Dans un ouvrage qui vient de paraître, Au cœur du réel, où il relate son parcours, ses rencontres déterminantes et sa méthode de travail, Eric Lacascade explique son besoin, lorsqu’il monte Tchekhov (Platonov, Les Trois Sœurs) ou Gorki (Les Barbares, Les Estivants), d’adapter les textes, de les reconstruire « pour donner à entendre ces histoires à ma manière », écrit-il. Ce qu’il fait ici en partant de la traduction des Bas-Fonds par d’André Markowicz (éditée par Les Solitaires intempestifs), ôtant tout ce que la pièce pouvait avoir de détails typiquement russes (à vrai dire, peu de choses) et par trop liés à l’époque.
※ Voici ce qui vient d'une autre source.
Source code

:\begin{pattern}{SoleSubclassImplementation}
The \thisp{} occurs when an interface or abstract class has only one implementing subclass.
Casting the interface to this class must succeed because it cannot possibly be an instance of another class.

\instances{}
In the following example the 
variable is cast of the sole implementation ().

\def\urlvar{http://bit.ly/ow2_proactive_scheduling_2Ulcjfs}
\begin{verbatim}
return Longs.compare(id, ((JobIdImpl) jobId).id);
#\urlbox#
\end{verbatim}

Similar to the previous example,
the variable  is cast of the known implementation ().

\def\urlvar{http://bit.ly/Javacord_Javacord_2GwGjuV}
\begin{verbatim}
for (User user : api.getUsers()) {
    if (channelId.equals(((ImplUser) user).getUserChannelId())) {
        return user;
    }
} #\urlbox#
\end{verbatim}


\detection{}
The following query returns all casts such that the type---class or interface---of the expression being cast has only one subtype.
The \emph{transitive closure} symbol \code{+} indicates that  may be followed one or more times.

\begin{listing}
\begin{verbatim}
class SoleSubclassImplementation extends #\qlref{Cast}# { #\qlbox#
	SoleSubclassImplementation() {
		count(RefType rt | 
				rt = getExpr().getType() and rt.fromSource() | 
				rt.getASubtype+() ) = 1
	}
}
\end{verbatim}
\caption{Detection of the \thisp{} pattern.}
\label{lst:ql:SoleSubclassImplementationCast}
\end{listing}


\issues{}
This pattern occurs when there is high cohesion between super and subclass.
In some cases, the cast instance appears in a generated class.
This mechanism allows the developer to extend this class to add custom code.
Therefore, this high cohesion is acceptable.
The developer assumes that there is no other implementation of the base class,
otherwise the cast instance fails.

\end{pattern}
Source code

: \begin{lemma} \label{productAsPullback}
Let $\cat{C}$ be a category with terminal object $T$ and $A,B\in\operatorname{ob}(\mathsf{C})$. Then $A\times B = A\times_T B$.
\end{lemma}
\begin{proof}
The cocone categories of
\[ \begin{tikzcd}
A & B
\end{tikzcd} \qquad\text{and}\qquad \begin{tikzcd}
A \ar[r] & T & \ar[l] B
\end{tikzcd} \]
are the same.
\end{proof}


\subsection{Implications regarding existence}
Et il transpose la pièce aujourd’hui dans une langue plus sèche, plus dure, situant le lieu interlope dans un coin de France qu’il connaît bien : le Nord.
C’est là qu’il est né, c’est à Lille qu’il a fréquenté les cafés, militants ou pas, les groupes anarchistes, c’est là qu’il a fait des « actions ». Et c’est à Liévin que s’est ancrée l’aventure du Ballatum Théâtre, en tandem avec le fils de mineur Guy Alloucherie qui a depuis fait sa route sans quitter le Nord. Ensemble, ils mettent en scène différents spectacles qui ne passent pas inaperçus dans leur région et dans le Off avignonnais, comme Help ! ou Si tu me quittes est-ce que je peux venir aussi ?, titres-répliques que pourraient prendre à son compte Vassilissa, la tôlière des Bas-Fonds quand celui qu’elle aime, le voleur Pepel, veut rompre avec elle et partir avec une autre.
Un moment charnière
Le plus souvent, les metteurs en scène abordent ce texte par le groupe que forment les personnages, tous enfermés dans une pièce commune et dont on ne sort pas. C’était le cas pour la récente mise en scène du Lituanien Oskaras Korsunovas avec sa troupe qu’Eric Lacascade connaît bien puisqu’il a monté à Vilnius avec ses acteurs une version d’Oncle Vania. C’est aussi une façon de faire qu’affectionne Lacascade, l’un des rares metteurs en scène français à savoir mettre en mouvement un nombre d’acteurs conséquent. C’était même devenu une manière de faire chez lui jusqu’à parfois s’y enfermer. Or, là, à un moment charnière de sa vie – il publie un livre qui fait le point, vient de quitter la direction de l’école du Théâtre national de Bretagne suite à la nomination d’un nouveau directeur du TNB, et retrouve un statut de compagnie indépendante –, porté par tout le travail effectué dans l’école depuis trois ans et emmenant avec lui une partie des acteurs qu’il a formés, il rompt avec cette manière.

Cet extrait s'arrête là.